Condition category
Injury, Occupational Diseases, Poisoning
Date applied
01/02/2017
Date assigned
01/02/2017
Last edited
10/11/2017
Prospective/Retrospective
Prospectively registered
Overall trial status
Ongoing
Recruitment status
Recruiting

Plain English Summary

Background and study aims
Prolonged periods of time spent inactive and sitting (sedentary) increases the risk of heart disease even if the person is active at other times. This means that even people who meet the government guidelines of 150 minutes of moderate physical activity per week may have a higher risk of heart disease if they spend long periods being sedentary (sitting). Heart disease is the leading cause of death in people with spinal cord injury which may be because they are highly sedentary. The aim of this study is to find out whether breaking up prolonged sedentary time lowers the heart disease risk of inactive people with spinal cord injury.

Who can participate?
Men and women aged 18-60 with a spinal cord injury below T6

What does the study involve?
Participants are weighed and they undergo a dual energy x-ray absorptiometry (DXA) scan.
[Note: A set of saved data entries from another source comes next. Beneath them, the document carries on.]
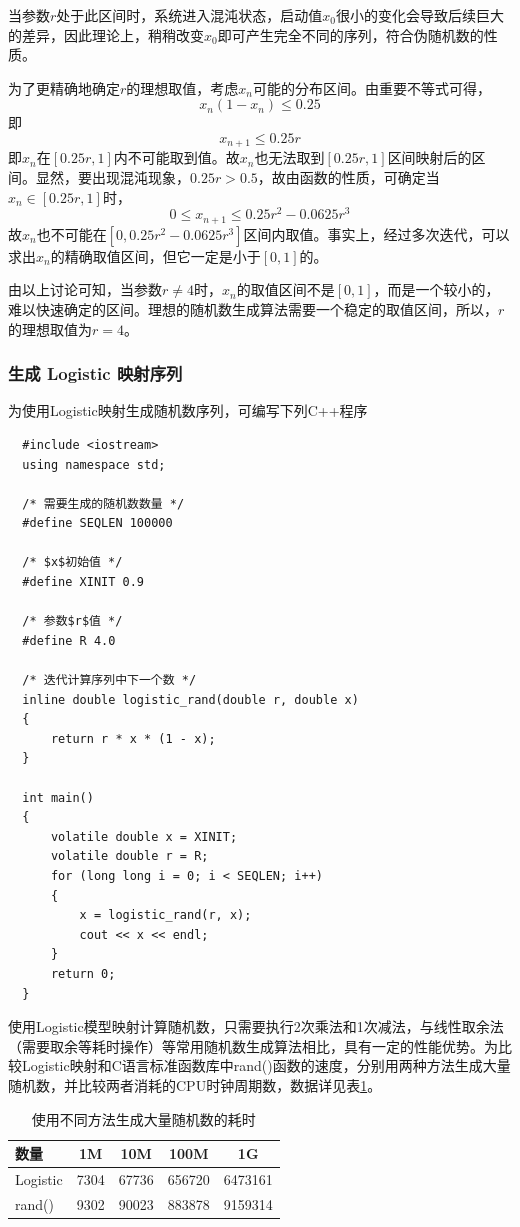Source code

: \documentclass[UTF8]{ctexart}
\begin{document}
当参数$r$处于此区间时，系统进入混沌状态，启动值$x_0$很小的变化会导致后续巨大的差异，因此理论上，稍稍改变$x_0$即可产生完全不同的序列，符合伪随机数的性质。

为了更精确地确定$r$的理想取值，考虑$x_n$可能的分布区间。由重要不等式可得，
\[
x_n(1-x_n)\leq 0.25
\]
即
\[
x_{n+1} \leq 0.25r
\]
即$x_n$在$[0.25r, 1]$内不可能取到值。故$x_n$也无法取到$[0.25r, 1]$区间映射后的区间。显然，要出现混沌现象，$0.25r>0.5$，故由函数的性质，可确定当$x_n\in[0.25r, 1]$时，
\[
0 \leq x_{n+1} \leq 0.25r^2-0.0625r^3
\]
故$x_n$也不可能在$[0, 0.25r^2-0.0625r^3]$区间内取值。事实上，经过多次迭代，可以求出$x_n$的精确取值区间，但它一定是小于$[0, 1]$的。

由以上讨论可知，当参数$r \ne 4$时，$x_n$的取值区间不是$[0, 1]$，而是一个较小的，难以快速确定的区间。理想的随机数生成算法需要一个稳定的取值区间，所以，$r$的理想取值为$r=4$。

\subsubsection{生成 Logistic 映射序列}

为使用Logistic映射生成随机数序列，可编写下列C++程序
\begin{verbatim}
  #include <iostream>
  using namespace std;
  
  /* 需要生成的随机数数量 */
  #define SEQLEN 100000
  
  /* $x$初始值 */
  #define XINIT 0.9
  
  /* 参数$r$值 */
  #define R 4.0 
  
  /* 迭代计算序列中下一个数 */
  inline double logistic_rand(double r, double x)
  {
      return r * x * (1 - x);
  }
  
  int main()
  {
      volatile double x = XINIT;
      volatile double r = R;
      for (long long i = 0; i < SEQLEN; i++)
      {
          x = logistic_rand(r, x);
          cout << x << endl;
      }
      return 0;
  }
\end{verbatim}

使用Logistic模型映射计算随机数，只需要执行2次乘法和1次减法，与线性取余法（需要取余等耗时操作）等常用随机数生成算法相比，具有一定的性能优势。为比较Logistic映射和C语言标准函数库中rand()函数的速度，分别用两种方法生成大量随机数，并比较两者消耗的CPU时钟周期数，数据详见表\ref{randomgenerationclock}。

\begin{table}[h]
\centering
\caption{使用不同方法生成大量随机数的耗时}
\label{randomgenerationclock}
\begin{tabular}{ l || c c c c}
数量       & 1M & 10M   & 100M   & 1G      \\ \hline
Logistic & 7304 & 67736 & 656720 & 6473161 \\
rand()   & 9302 & 90023 & 883878 & 9159314 \\
\end{tabular}
\end{table}
\end{document}

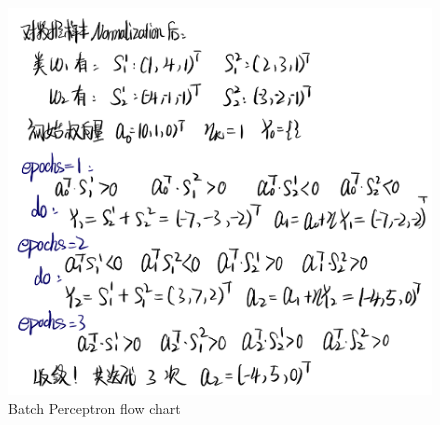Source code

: \documentclass[homework]{IEEEtran}
\begin{document}
\begin{CJK}{UTF8}{gkai}
\begin{enumerate}
\begin{figure}[htb]
            \centerline{\includegraphics{Images/fig3.png}}
            \caption{Batch Perceptron flow chart}
            \label{fig} \par
        \end{figure}
    \end{enumerate}
\end{CJK}
\end{document}
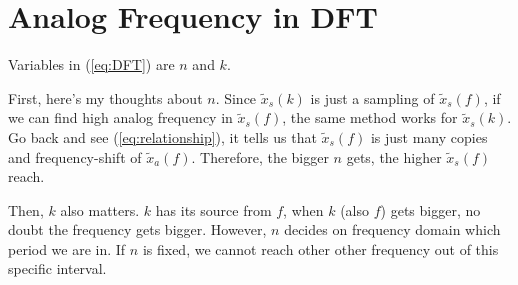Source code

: \documentclass{article}
\begin{document}
\section{Analog Frequency in DFT}
Variables in (\ref{eq:DFT}) are $n$ and $k$.

First, here's my thoughts about $n$. Since $\widetilde{x}_s(k)$ is just a sampling of $\widetilde{x}_s(f)$, if we can find high analog frequency in $\widetilde{x}_s(f)$, the same method works for $\widetilde{x}_s(k)$. Go back and see (\ref{eq:relationship}), it tells us that $\widetilde{x}_s(f)$ is just many copies and frequency-shift of $\widetilde{x}_a(f)$. Therefore, the bigger $n$ gets, the higher $\widetilde{x}_s(f)$ reach. 

Then, $k$ also matters. $k$ has its source from $f$, when $k$ (also $f$) gets bigger, no doubt the frequency gets bigger. However, $n$ decides on frequency domain which period we are in. If $n$ is fixed, we cannot reach other other frequency out of this specific interval.  




% 
% 


\end{document}
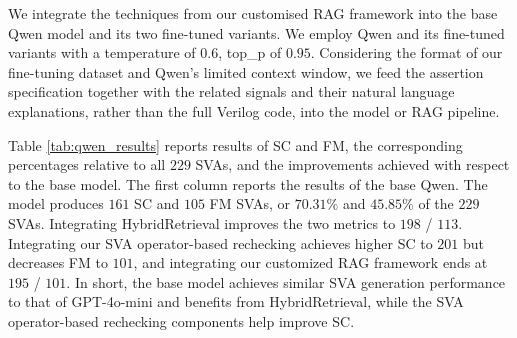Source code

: We integrate the techniques from our customised RAG framework into the base Qwen model and its two fine-tuned variants. 
We employ Qwen and its fine-tuned variants with a temperature of $0.6$, top\_p of $0.95$. Considering the format of our fine-tuning dataset and Qwen’s limited context window, we  feed the assertion specification together with the related signals and their natural language explanations, rather than the full Verilog code, into the model or RAG pipeline.

Table \ref{tab:qwen_results} reports results of SC and FM, the corresponding percentages relative to all $229$ SVAs, and the improvements achieved with respect to the base model.
The first column reports the results of the base Qwen. 
The model produces $161$ SC and $105$ FM SVAs, or $70.31 \%$ and $45.85 \%$ of the $229$ SVAs. 
Integrating HybridRetrieval  improves the two metrics to $198$ / $113$. 
Integrating our SVA operator-based rechecking achieves higher SC to $201$ but decreases FM to $101$, and integrating our customized RAG framework ends at $195$ / $101$. 
In short, the base model achieves similar SVA generation performance to that of GPT-4o-mini and benefits from HybridRetrieval, while the SVA operator-based rechecking components help improve SC.

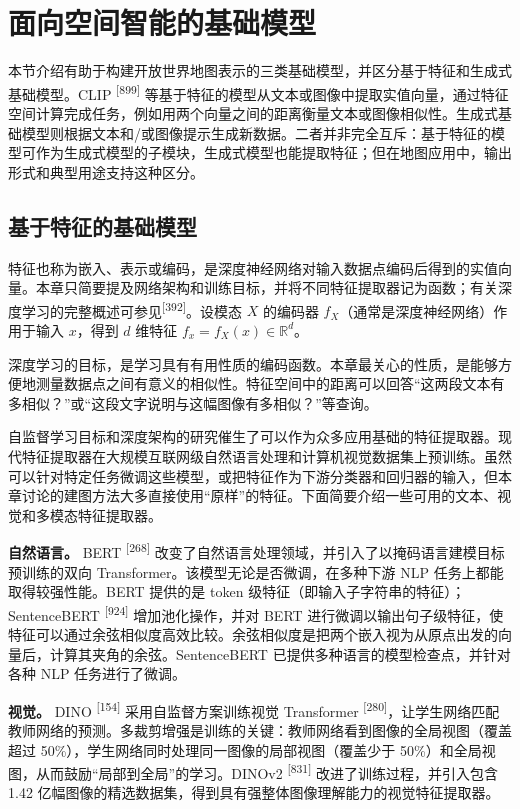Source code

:\section{面向空间智能的基础模型}

本节介绍有助于构建开放世界地图表示的三类基础模型，并区分基于特征和生成式基础模型。CLIP \textsuperscript{[899]} 等基于特征的模型从文本或图像中提取实值向量，通过特征空间计算完成任务，例如用两个向量之间的距离衡量文本或图像相似性。生成式基础模型则根据文本和/或图像提示生成新数据。二者并非完全互斥：基于特征的模型可作为生成式模型的子模块，生成式模型也能提取特征；但在地图应用中，输出形式和典型用途支持这种区分。

\subsection{基于特征的基础模型}

特征也称为嵌入、表示或编码，是深度神经网络对输入数据点编码后得到的实值向量。本章只简要提及网络架构和训练目标，并将不同特征提取器记为函数；有关深度学习的完整概述可参见\textsuperscript{[392]}。设模态 $X$ 的编码器 $f_X$（通常是深度神经网络）作用于输入 $x$，得到 $d$ 维特征 $f_x=f_X(x)\in\mathbb{R}^d$。

深度学习的目标，是学习具有有用性质的编码函数。本章最关心的性质，是能够方便地测量数据点之间有意义的相似性。特征空间中的距离可以回答“这两段文本有多相似？”或“这段文字说明与这幅图像有多相似？”等查询。

自监督学习目标和深度架构的研究催生了可以作为众多应用基础的特征提取器。现代特征提取器在大规模互联网级自然语言处理和计算机视觉数据集上预训练。虽然可以针对特定任务微调这些模型，或把特征作为下游分类器和回归器的输入，但本章讨论的建图方法大多直接使用“原样”的特征。下面简要介绍一些可用的文本、视觉和多模态特征提取器。

\textbf{自然语言。} BERT \textsuperscript{[268]} 改变了自然语言处理领域，并引入了以掩码语言建模目标预训练的双向 Transformer。该模型无论是否微调，在多种下游 NLP 任务上都能取得较强性能。BERT 提供的是 token 级特征（即输入子字符串的特征）；SentenceBERT \textsuperscript{[924]} 增加池化操作，并对 BERT 进行微调以输出句子级特征，使特征可以通过余弦相似度高效比较。余弦相似度是把两个嵌入视为从原点出发的向量后，计算其夹角的余弦。SentenceBERT 已提供多种语言的模型检查点，并针对各种 NLP 任务进行了微调。

\textbf{视觉。} DINO \textsuperscript{[154]} 采用自监督方案训练视觉 Transformer \textsuperscript{[280]}，让学生网络匹配教师网络的预测。多裁剪增强是训练的关键：教师网络看到图像的全局视图（覆盖超过 50\%），学生网络同时处理同一图像的局部视图（覆盖少于 50\%）和全局视图，从而鼓励“局部到全局”的学习。DINOv2 \textsuperscript{[831]} 改进了训练过程，并引入包含 1.42 亿幅图像的精选数据集，得到具有强整体图像理解能力的视觉特征提取器。


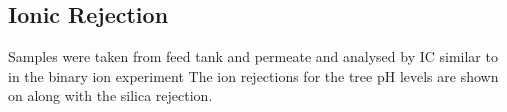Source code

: 






\subsection{Ionic Rejection}
Samples were taken from feed tank and permeate and analysed by IC similar to in the binary ion experiment 
The ion rejections for the tree pH levels are shown on  along with the silica rejection.

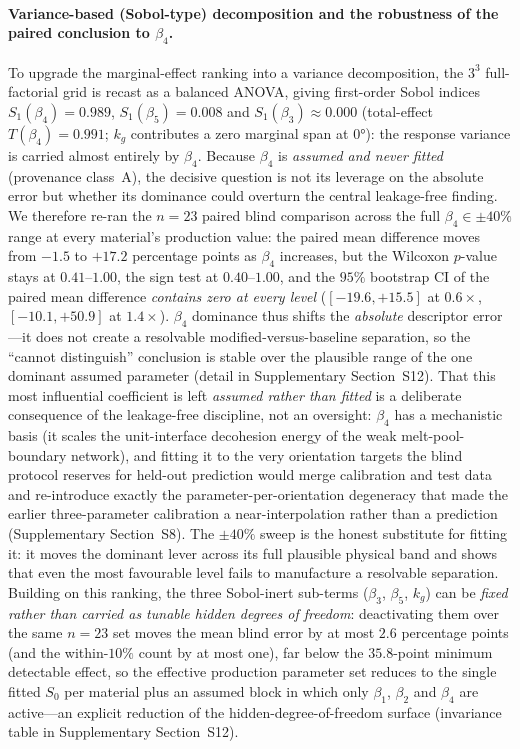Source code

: \documentclass[12pt,a4paper,twocolumn]{article}
\begin{document}
\paragraph{Variance-based (Sobol-type) decomposition and the robustness of the paired conclusion to $\beta_4$.} To upgrade the marginal-effect ranking into a variance decomposition, the $3^3$ full-factorial grid is recast as a balanced ANOVA, giving first-order Sobol indices $S_1(\beta_4) = 0.989$, $S_1(\beta_5) = 0.008$ and $S_1(\beta_3) \approx 0.000$ (total-effect $T(\beta_4) = 0.991$; $k_g$ contributes a zero marginal span at $\ang{0}$): the response variance is carried almost entirely by $\beta_4$. Because $\beta_4$ is \emph{assumed and never fitted} (provenance class~A), the decisive question is not its leverage on the absolute error but whether its dominance could overturn the central leakage-free finding. We therefore re-ran the $n = 23$ paired blind comparison across the full $\beta_4 \in \pm 40\%$ range at every material's production value: the paired mean difference moves from $-1.5$ to $+17.2$ percentage points as $\beta_4$ increases, but the Wilcoxon $p$-value stays at $0.41$--$1.00$, the sign test at $0.40$--$1.00$, and the $95\%$ bootstrap CI of the paired mean difference \emph{contains zero at every level} ($[-19.6,+15.5]$ at $0.6\times$, $[-10.1,+50.9]$ at $1.4\times$). $\beta_4$ dominance thus shifts the \emph{absolute} descriptor error---it does not create a resolvable modified-versus-baseline separation, so the ``cannot distinguish'' conclusion is stable over the plausible range of the one dominant assumed parameter (detail in Supplementary Section~S12). That this most influential coefficient is left \emph{assumed rather than fitted} is a deliberate consequence of the leakage-free discipline, not an oversight: $\beta_4$ has a mechanistic basis (it scales the unit-interface decohesion energy of the weak melt-pool-boundary network), and fitting it to the very orientation targets the blind protocol reserves for held-out prediction would merge calibration and test data and re-introduce exactly the parameter-per-orientation degeneracy that made the earlier three-parameter calibration a near-interpolation rather than a prediction (Supplementary Section~S8). The $\pm40\%$ sweep is the honest substitute for fitting it: it moves the dominant lever across its full plausible physical band and shows that even the most favourable level fails to manufacture a resolvable separation. Building on this ranking, the three Sobol-inert sub-terms ($\beta_3$, $\beta_5$, $k_g$) can be \emph{fixed rather than carried as tunable hidden degrees of freedom}: deactivating them over the same $n = 23$ set moves the mean blind error by at most $2.6$ percentage points (and the within-$10\%$ count by at most one), far below the $35.8$-point minimum detectable effect, so the effective production parameter set reduces to the single fitted $S_0$ per material plus an assumed block in which only $\beta_1$, $\beta_2$ and $\beta_4$ are active---an explicit reduction of the hidden-degree-of-freedom surface (invariance table in Supplementary Section~S12).
\end{document}
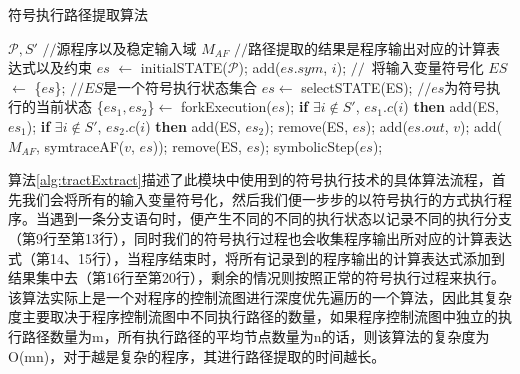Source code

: \begin{algorithm}[thb]
  \caption{符号执行路径提取算法}
  \label{alg:tractExtract}
\begin{algorithmic}[1]
\REQUIRE $\mathcal{P}, S'$ \hfill {{\footnotesize$//$}\small  源程序以及稳定输入域}
\ENSURE $M_{AF}$ \hfill {{\footnotesize$//$}\small 路径提取的结果是程序输出对应的计算表达式以及约束} %
    \STATE $es$ $\leftarrow$ initialSTATE($\mathcal{P}$);
      \STATE add($es.sym$, $i$); \hfill {{\footnotesize$//$}\small\ 将输入变量符号化} \label{alg:tractExtract:input}
    \ENDFOR
    \STATE $ES$ $\leftarrow$ \{$es$\}; \hfill {{\footnotesize$//$}\small $ES$是一个符号执行状态集合}
     \label{alg:tractExtract:iter}
      \STATE $es \leftarrow$ selectSTATE(ES); \label{alg:tractExtract:select}  \hfill {{\footnotesize$//$}\small $es$为符号执行的当前状态}
        \STATE \{$es_1,es_2$\}$\leftarrow$ forkExecution($es$);
        \STATE \textbf{if} {$\exists i \notin S'$, $es_1.c$($i$)} \textbf{then} add(ES, $es_1$);
        \STATE \textbf{if} {$\exists i \notin S'$, $es_2.c$($i$)} \textbf{then} add(ES, $es_2$);
        \STATE remove(ES, $es$);   \label{alg:tractExtract:forkend}
      \ENDCASE
        \STATE add($es.out$, $v$); \label{alg:tractExtract:outputv}
      \ENDCASE
          \STATE add($M_{AF}$, symtraceAF($v$, $es$)); \label{alg:tractExtract:recordexp} %
        \ENDFOR
        \STATE remove(ES, $es$);
      \ENDCASE
      \DEFAULT
        \STATE symbolicStep($es$); \label{alg:tractExtract:propagationstep}
      \ENDDEFAULT
      \ENDSWITCH  \label{alg:tractExtract:switend}
    \ENDWHILE \label{alg:tractExtract:iterend}
\end{algorithmic}
\end{algorithm}

算法\ref{alg:tractExtract}描述了此模块中使用到的符号执行技术的具体算法流程，首先我们会将所有的输入变量符号化，然后我们便一步步的以符号执行的方式执行程序。当遇到一条分支语句时，便产生不同的不同的执行状态以记录不同的执行分支（第9行至第13行），同时我们的符号执行过程也会收集程序输出所对应的计算表达式（第14、15行），当程序结束时，将所有记录到的程序输出的计算表达式添加到结果集中去（第16行至第20行），剩余的情况则按照正常的符号执行过程来执行。
该算法实际上是一个对程序的控制流图进行深度优先遍历的一个算法，因此其复杂度主要取决于程序控制流图中不同执行路径的数量，如果程序控制流图中独立的执行路径数量为m，所有执行路径的平均节点数量为n的话，则该算法的复杂度为O(mn)，对于越是复杂的程序，其进行路径提取的时间越长。

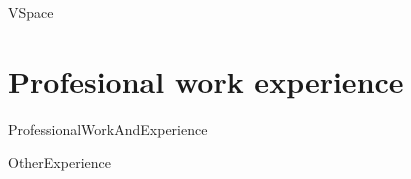

    {VSpace}

\section{Profesional work experience}


    {ProfessionalWorkAndExperience}


    {OtherExperience}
This scan shows their bone density, fat mass and fat-free mass (bone and muscle) levels. Participants then take part in two different activities that each last 5.5 hours, with a break of at least 6 days between each activity. The two activities are (1) uninterrupted sitting, where participants remain seated at a desk for the 5.5 hour day and (2) sitting plus activity breaks, where participants carry out 2-minute bouts of moderate-intensity exercise every 20 minutes over the 5.5 hour day. During the inactive periods the participants carry out desk-based activities on a computer, read, talk, or watch DVDs. Participants’ markers of heart disease risk are measured before and during the study, including levels of blood sugar and cholesterol after eating, insulin levels and blood pressure.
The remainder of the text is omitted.